The sculptor who works with fibers and cement may start on this path thinking about the design of stage and movie sets, furniture and other household goods, or from the perspective of pure fine art sculpture. The following examples are from none of these categories, they are textbook examples upon which to place material for photographs, similar to the example tank armature built and photographed for the ferrocement tank construction manual in this manual series. Examples similar to the wire armature above are covered with fiber, cement and acrylic starting on the next page.
Fiber may be placed on a wire armature, shaped foam, balloons, wood, cardboard, or a bamboo frame, the list is unlimited. Two inch bamboo scraps (5 cm) make an ideal spool to hold cement soaked strips of muslin that will attach and provide dimensional foundation in ways that are also unlimited.

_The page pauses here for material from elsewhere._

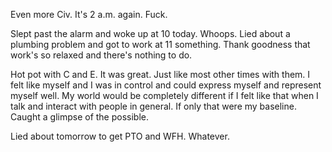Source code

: Even more Civ. It's 2 a.m. again. Fuck.

Slept past the alarm and woke up at 10 today. Whoops. Lied about a plumbing problem and got to work at 11 something. Thank goodness that work's so relaxed and there's nothing to do.

Hot pot with C and E. It was great. Just like most other times with them. I felt like myself and I was in control and could express myself and represent myself well. My world would be completely different if I felt like that when I talk and interact with people in general. If only that were my baseline. Caught a glimpse of the possible.

Lied about tomorrow to get PTO and WFH. Whatever.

This technique may well be applicable in a future culture that sees it is ecologically beneficial to eliminate pain and suffering from poverty and homelessness by building beautiful low cost shelter using these same sculptural techniques.

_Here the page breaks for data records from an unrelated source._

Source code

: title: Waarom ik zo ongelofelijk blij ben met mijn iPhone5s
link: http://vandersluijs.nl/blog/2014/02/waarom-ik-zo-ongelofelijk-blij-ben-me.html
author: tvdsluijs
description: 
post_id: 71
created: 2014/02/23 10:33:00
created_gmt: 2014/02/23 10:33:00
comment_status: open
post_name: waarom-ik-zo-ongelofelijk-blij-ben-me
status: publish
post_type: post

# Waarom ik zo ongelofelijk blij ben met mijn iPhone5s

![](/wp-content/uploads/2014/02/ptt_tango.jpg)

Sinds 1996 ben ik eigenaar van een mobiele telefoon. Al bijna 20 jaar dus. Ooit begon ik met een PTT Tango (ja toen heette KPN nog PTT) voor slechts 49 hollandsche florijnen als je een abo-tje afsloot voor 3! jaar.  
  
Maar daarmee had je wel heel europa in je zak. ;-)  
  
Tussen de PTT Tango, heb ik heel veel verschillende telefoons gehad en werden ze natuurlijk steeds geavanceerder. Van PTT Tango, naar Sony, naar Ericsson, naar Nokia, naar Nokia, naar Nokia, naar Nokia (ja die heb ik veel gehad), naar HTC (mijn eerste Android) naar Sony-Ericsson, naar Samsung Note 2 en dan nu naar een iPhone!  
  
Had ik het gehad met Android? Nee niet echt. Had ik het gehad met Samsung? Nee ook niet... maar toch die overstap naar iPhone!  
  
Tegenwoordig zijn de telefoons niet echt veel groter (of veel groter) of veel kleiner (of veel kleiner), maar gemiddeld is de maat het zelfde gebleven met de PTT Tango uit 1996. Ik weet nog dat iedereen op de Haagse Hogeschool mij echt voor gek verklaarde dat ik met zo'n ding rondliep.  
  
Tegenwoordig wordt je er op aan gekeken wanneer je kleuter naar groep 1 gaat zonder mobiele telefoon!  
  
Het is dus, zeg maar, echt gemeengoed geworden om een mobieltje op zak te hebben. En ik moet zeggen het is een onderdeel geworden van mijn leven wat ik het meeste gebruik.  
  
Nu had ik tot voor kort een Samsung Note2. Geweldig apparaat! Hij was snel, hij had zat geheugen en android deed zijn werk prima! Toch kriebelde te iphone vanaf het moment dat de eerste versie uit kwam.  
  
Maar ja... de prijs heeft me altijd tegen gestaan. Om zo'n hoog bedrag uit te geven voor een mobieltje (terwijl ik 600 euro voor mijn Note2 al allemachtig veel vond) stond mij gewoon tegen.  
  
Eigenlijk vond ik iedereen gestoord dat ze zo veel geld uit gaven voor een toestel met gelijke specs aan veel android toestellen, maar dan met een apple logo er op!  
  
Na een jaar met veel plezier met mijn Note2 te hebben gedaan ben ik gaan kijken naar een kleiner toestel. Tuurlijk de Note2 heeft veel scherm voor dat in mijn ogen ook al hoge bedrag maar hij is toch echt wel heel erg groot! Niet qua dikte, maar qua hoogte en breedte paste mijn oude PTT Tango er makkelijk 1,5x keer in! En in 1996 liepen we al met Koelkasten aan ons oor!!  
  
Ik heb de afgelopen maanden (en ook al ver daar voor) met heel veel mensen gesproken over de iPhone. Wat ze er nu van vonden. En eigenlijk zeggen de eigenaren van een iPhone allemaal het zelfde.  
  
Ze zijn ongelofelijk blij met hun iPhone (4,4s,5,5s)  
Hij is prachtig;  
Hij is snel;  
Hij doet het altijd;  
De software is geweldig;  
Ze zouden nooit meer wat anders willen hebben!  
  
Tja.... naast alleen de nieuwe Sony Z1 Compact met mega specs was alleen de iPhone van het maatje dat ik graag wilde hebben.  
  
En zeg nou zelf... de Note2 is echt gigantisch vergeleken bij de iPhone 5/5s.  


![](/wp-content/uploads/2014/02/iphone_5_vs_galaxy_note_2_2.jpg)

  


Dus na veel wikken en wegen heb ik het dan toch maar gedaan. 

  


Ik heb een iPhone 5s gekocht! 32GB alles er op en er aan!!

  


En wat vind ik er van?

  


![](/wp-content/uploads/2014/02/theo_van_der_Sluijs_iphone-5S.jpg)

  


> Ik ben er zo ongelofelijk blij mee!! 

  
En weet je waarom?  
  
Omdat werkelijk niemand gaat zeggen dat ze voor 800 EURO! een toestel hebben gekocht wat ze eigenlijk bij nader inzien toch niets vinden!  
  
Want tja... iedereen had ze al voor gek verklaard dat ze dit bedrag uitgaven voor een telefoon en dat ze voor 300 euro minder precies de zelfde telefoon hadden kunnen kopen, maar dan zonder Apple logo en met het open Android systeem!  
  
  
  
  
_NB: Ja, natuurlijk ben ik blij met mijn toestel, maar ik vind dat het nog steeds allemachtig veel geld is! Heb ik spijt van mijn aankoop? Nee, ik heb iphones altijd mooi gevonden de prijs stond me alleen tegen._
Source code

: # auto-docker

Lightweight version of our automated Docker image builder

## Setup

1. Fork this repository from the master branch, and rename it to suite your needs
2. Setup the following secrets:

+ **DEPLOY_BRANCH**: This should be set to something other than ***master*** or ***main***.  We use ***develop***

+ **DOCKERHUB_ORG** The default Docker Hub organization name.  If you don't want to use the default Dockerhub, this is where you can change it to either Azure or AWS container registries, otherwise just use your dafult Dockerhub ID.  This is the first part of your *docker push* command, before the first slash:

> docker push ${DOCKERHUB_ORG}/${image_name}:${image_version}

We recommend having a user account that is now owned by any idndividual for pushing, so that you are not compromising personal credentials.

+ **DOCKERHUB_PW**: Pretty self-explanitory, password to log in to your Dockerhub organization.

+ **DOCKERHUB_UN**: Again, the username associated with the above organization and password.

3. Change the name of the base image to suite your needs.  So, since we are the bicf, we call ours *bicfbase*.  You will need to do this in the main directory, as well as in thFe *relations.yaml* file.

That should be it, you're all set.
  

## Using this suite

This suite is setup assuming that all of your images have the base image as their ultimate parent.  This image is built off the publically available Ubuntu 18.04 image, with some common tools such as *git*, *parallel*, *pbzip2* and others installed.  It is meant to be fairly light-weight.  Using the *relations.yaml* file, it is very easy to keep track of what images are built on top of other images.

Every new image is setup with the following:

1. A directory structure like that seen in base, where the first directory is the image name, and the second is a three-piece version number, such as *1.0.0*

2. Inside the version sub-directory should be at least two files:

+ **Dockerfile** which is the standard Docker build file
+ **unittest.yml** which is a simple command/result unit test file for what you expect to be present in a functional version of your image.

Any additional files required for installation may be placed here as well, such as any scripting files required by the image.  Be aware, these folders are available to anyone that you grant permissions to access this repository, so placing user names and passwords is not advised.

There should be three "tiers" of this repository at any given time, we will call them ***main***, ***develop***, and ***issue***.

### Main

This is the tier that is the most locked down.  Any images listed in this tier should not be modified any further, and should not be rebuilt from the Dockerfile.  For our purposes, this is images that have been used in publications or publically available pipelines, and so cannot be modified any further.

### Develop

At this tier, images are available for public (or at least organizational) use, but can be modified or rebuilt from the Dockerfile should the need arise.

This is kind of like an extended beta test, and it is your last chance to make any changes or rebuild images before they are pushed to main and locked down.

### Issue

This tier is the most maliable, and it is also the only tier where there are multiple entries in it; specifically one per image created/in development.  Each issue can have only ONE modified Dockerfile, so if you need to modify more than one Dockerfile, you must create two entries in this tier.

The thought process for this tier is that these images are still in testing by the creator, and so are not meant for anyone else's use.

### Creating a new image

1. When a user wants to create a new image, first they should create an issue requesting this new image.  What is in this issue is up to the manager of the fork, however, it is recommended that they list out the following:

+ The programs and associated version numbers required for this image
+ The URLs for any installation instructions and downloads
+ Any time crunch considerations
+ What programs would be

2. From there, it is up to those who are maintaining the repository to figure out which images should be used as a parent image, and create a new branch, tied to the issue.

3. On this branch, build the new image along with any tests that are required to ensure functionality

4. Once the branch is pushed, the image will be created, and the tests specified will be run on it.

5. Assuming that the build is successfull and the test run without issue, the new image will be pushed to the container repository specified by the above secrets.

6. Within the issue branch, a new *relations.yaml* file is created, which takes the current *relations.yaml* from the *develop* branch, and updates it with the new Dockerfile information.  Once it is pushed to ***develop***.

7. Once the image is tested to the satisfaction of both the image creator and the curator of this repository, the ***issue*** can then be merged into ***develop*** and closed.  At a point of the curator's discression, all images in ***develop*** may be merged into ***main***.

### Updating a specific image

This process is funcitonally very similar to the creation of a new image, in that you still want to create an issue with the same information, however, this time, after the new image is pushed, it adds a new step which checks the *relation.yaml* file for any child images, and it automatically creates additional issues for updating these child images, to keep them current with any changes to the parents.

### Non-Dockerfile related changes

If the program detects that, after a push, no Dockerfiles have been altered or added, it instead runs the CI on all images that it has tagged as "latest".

Smaller rolls of muslin than those devised to connect bamboo or straight sapling wood are exceptionally good for the sculptural task of developing body dimension using traditional wire armature techniques which date to classical studio plaster sculpture contemporary with Michaelangelo Buonarroti and Leonardo da Vinci.
Utility grade muslin is ripped into strips, wet and drip dried to slightly damp. Apply cement and acrylic mix to one side and then the other, using almost anything as a center axle, in this case some plastic tube, make the strips into easily applied rolls.

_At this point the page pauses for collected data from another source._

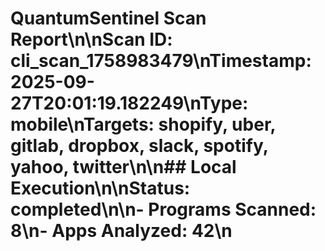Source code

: # QuantumSentinel Scan Report\n\n**Scan ID:** cli_scan_1758983479\n**Timestamp:** 2025-09-27T20:01:19.182249\n**Type:** mobile\n**Targets:** shopify, uber, gitlab, dropbox, slack, spotify, yahoo, twitter\n\n## Local Execution\n\n**Status:** completed\n\n- Programs Scanned: 8\n- Apps Analyzed: 42\n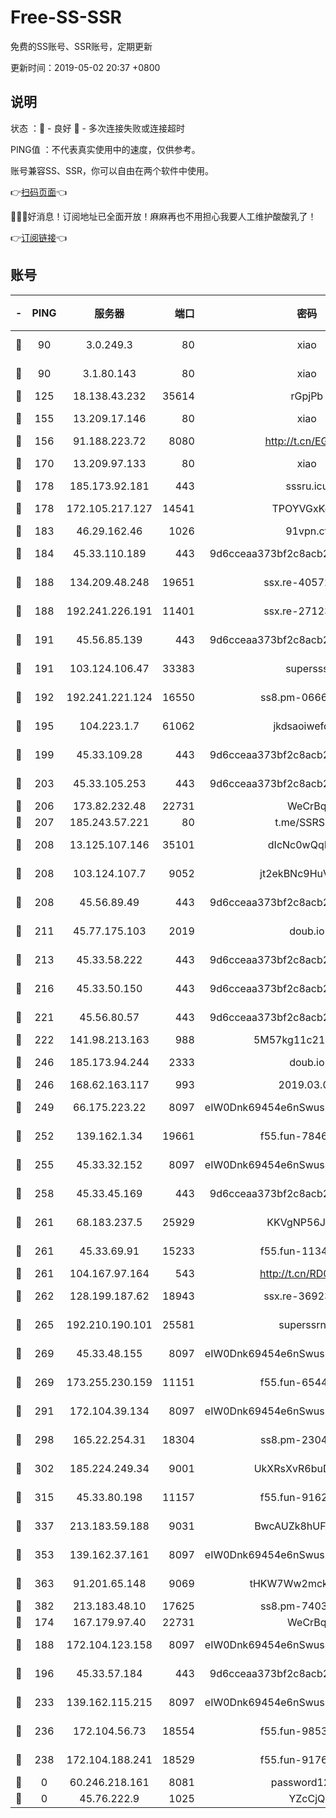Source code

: # Free-SS-SSR

免费的SS账号、SSR账号，定期更新

更新时间：2019-05-02 20:37 +0800

## 说明

状态     ：🙂 - 良好 🙁 - 多次连接失败或连接超时

PING值   ：不代表真实使用中的速度，仅供参考。

账号兼容SS、SSR，你可以自由在两个软件中使用。

👉[扫码页面](https://liesauer.github.io/Free-SS-SSR/)👈

🎉🎉🎉好消息！订阅地址已全面开放！麻麻再也不用担心我要人工维护酸酸乳了！

👉[订阅链接](https://www.liesauer.net/yogurt/subscribe?ACCESS_TOKEN=DAYxR3mMaZAsaqUb)👈

## 账号

|-|PING|服务器|端口|密码|加密方式|区域|
|:----:|:----:|:-----:|-----:|:----:|:----:|:----:|
|🙂|90|3.0.249.3|80|xiao|aes-128-ctr|SG|
|🙂|90|3.1.80.143|80|xiao|aes-128-ctr|SG|
|🙂|125|18.138.43.232|35614|rGpjPb|rc4-md5|SG|
|🙂|155|13.209.17.146|80|xiao|aes-128-ctr|KR|
|🙂|156|91.188.223.72|8080|http://t.cn/EGJIyrl|rc4-md5|RU|
|🙂|170|13.209.97.133|80|xiao|aes-128-ctr|KR|
|🙂|178|185.173.92.181|443|sssru.icu|rc4-md5|RU|
|🙂|178|172.105.217.127|14541|TPOYVGxKglpi|aes-256-cfb|JP|
|🙂|183|46.29.162.46|1026|91vpn.cf|rc4-md5|RU|
|🙂|184|45.33.110.189|443|9d6cceaa373bf2c8acb22e60b6a58be6|aes-256-cfb|US|
|🙂|188|134.209.48.248|19651|ssx.re-40572066|aes-256-cfb|US|
|🙂|188|192.241.226.191|11401|ssx.re-27123607|aes-256-cfb|US|
|🙂|191|45.56.85.139|443|9d6cceaa373bf2c8acb22e60b6a58be6|aes-256-cfb|US|
|🙂|191|103.124.106.47|33383|supersss|aes-256-cfb|US|
|🙂|192|192.241.221.124|16550|ss8.pm-06663962|aes-256-cfb|US|
|🙂|195|104.223.1.7|61062|jkdsaoiwefdsa|aes-256-cfb|US|
|🙂|199|45.33.109.28|443|9d6cceaa373bf2c8acb22e60b6a58be6|aes-256-cfb|US|
|🙂|203|45.33.105.253|443|9d6cceaa373bf2c8acb22e60b6a58be6|aes-256-cfb|US|
|🙂|206|173.82.232.48|22731|WeCrBq|rc4-md5|US|
|🙂|207|185.243.57.221|80|t.me/SSRSUB|rc4-md5|US|
|🙂|208|13.125.107.146|35101|dIcNc0wQqMzU|aes-256-cfb|KR|
|🙂|208|103.124.107.7|9052|jt2ekBNc9HuVtm2a|aes-256-cfb|US|
|🙂|208|45.56.89.49|443|9d6cceaa373bf2c8acb22e60b6a58be6|aes-256-cfb|US|
|🙂|211|45.77.175.103|2019|doub.io|aes-128-ctr|SG|
|🙂|213|45.33.58.222|443|9d6cceaa373bf2c8acb22e60b6a58be6|aes-256-cfb|US|
|🙂|216|45.33.50.150|443|9d6cceaa373bf2c8acb22e60b6a58be6|aes-256-cfb|US|
|🙂|221|45.56.80.57|443|9d6cceaa373bf2c8acb22e60b6a58be6|aes-256-cfb|US|
|🙂|222|141.98.213.163|988|5M57kg11c214qDmK|chacha20|KR|
|🙂|246|185.173.94.244|2333|doub.io|aes-128-ctr|RU|
|🙂|246|168.62.163.117|993|2019.03.07|rc4-md5|US|
|🙂|249|66.175.223.22|8097|eIW0Dnk69454e6nSwuspv9DmS201tQ0D|aes-256-cfb|US|
|🙂|252|139.162.1.34|19661|f55.fun-78462178|aes-256-cfb|SG|
|🙂|255|45.33.32.152|8097|eIW0Dnk69454e6nSwuspv9DmS201tQ0D|aes-256-cfb|US|
|🙂|258|45.33.45.169|443|9d6cceaa373bf2c8acb22e60b6a58be6|aes-256-cfb|US|
|🙂|261|68.183.237.5|25929|KKVgNP56JeYW|aes-256-cfb|SG|
|🙂|261|45.33.69.91|15233|f55.fun-11348219|aes-256-cfb|US|
|🙂|261|104.167.97.164|543|http://t.cn/RD0D7sx|rc4-md5|CA|
|🙂|262|128.199.187.62|18943|ssx.re-36923500|aes-256-cfb|SG|
|🙂|265|192.210.190.101|25581|superssrnet|aes-256-cfb|US|
|🙂|269|45.33.48.155|8097|eIW0Dnk69454e6nSwuspv9DmS201tQ0D|aes-256-cfb|US|
|🙂|269|173.255.230.159|11151|f55.fun-65449299|aes-256-cfb|US|
|🙂|291|172.104.39.134|8097|eIW0Dnk69454e6nSwuspv9DmS201tQ0D|aes-256-cfb|SG|
|🙂|298|165.22.254.31|18304|ss8.pm-23048895|aes-256-cfb|SG|
|🙂|302|185.224.249.34|9001|UkXRsXvR6buDMG2Y|aes-256-cfb|RU|
|🙂|315|45.33.80.198|11157|f55.fun-91628812|aes-256-cfb|US|
|🙂|337|213.183.59.188|9031|BwcAUZk8hUFAkDGN|aes-256-cfb|NL|
|🙂|353|139.162.37.161|8097|eIW0Dnk69454e6nSwuspv9DmS201tQ0D|aes-256-cfb|SG|
|🙂|363|91.201.65.148|9069|tHKW7Ww2mck9CHQG|aes-256-cfb|IT|
|🙂|382|213.183.48.10|17625|ss8.pm-74033677|rc4-md5|RU|
|🙂|174|167.179.97.40|22731|WeCrBq|rc4-md5|JP|
|🙂|188|172.104.123.158|8097|eIW0Dnk69454e6nSwuspv9DmS201tQ0D|aes-256-cfb|JP|
|🙂|196|45.33.57.184|443|9d6cceaa373bf2c8acb22e60b6a58be6|aes-256-cfb|US|
|🙂|233|139.162.115.215|8097|eIW0Dnk69454e6nSwuspv9DmS201tQ0D|aes-256-cfb|JP|
|🙂|236|172.104.56.73|18554|f55.fun-98537399|aes-256-cfb|SG|
|🙂|238|172.104.188.241|18529|f55.fun-91767224|aes-256-cfb|SG|
|🙁|0|60.246.218.161|8081|password1234|chacha20|CN|
|🙁|0|45.76.222.9|1025|YZcCjQ|rc4-md5|JP|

Start at the extremities and work inward, leaving the point of contact of the foot with the base until last to avoid vibration and flex of this key structural point. The three rolls wrapped everything but the right leg. Two additional rolls finished the leg and the attachment to the wire base, removed, perhaps prematurely, and replaced with stapled cotton strings stretched over the foot and a remaining cross of welded wire, which is minimally covered by the base material.
The wrapped lower leg is covered with hemp fiber strands impregnated with acrylic and cement, which is also the primary material in the base foundation. A loose bunch of hemp strands about the length of the leg starts at the heel and forms the beginning of a calf muscle, during application it became slippery and wrapped around the knee, spreading fairly evenly over the upper leg. Two pallet knives were used to pick up the fiber bundle and work it onto the leg. At this point there is no way to know if the single foot and leg will be strong enough to support the finished sculpture.